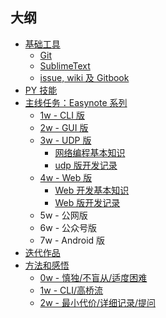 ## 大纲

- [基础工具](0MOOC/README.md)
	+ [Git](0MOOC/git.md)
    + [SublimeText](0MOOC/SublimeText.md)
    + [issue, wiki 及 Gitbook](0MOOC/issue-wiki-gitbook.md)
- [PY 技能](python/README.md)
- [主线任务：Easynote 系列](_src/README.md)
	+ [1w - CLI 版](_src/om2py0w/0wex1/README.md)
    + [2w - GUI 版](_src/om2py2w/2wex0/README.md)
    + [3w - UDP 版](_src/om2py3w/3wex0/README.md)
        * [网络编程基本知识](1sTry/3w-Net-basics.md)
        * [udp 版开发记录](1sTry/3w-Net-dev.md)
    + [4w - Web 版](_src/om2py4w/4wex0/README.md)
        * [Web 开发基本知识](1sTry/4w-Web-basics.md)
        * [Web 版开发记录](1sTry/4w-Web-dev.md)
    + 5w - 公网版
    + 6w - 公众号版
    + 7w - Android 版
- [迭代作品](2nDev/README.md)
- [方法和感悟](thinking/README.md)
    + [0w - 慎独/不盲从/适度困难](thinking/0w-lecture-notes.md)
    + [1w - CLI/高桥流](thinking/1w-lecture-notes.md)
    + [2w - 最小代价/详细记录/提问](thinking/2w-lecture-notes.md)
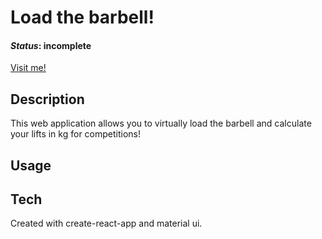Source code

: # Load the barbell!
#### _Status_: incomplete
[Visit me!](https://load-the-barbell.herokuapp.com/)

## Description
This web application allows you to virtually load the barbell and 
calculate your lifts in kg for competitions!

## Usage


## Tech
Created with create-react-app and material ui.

= = = = =

REQUIRED WORK:
The lines needed run from the first line of the records through the line containing "[1w - CLI/高桥流](thinking/1w-lecture-notes.md)", both included. Restate them word for word, without pictures.

RESULT:
 ## 大纲

- [基础工具](0MOOC/README.md)
	+ [Git](0MOOC/git.md)
    + [SublimeText](0MOOC/SublimeText.md)
    + [issue, wiki 及 Gitbook](0MOOC/issue-wiki-gitbook.md)
- [PY 技能](python/README.md)
- [主线任务：Easynote 系列](_src/README.md)
	+ [1w - CLI 版](_src/om2py0w/0wex1/README.md)
    + [2w - GUI 版](_src/om2py2w/2wex0/README.md)
    + [3w - UDP 版](_src/om2py3w/3wex0/README.md)
        * [网络编程基本知识](1sTry/3w-Net-basics.md)
        * [udp 版开发记录](1sTry/3w-Net-dev.md)
    + [4w - Web 版](_src/om2py4w/4wex0/README.md)
        * [Web 开发基本知识](1sTry/4w-Web-basics.md)
        * [Web 版开发记录](1sTry/4w-Web-dev.md)
    + 5w - 公网版
    + 6w - 公众号版
    + 7w - Android 版
- [迭代作品](2nDev/README.md)
- [方法和感悟](thinking/README.md)
    + [0w - 慎独/不盲从/适度困难](thinking/0w-lecture-notes.md)
    + [1w - CLI/高桥流](thinking/1w-lecture-notes.md)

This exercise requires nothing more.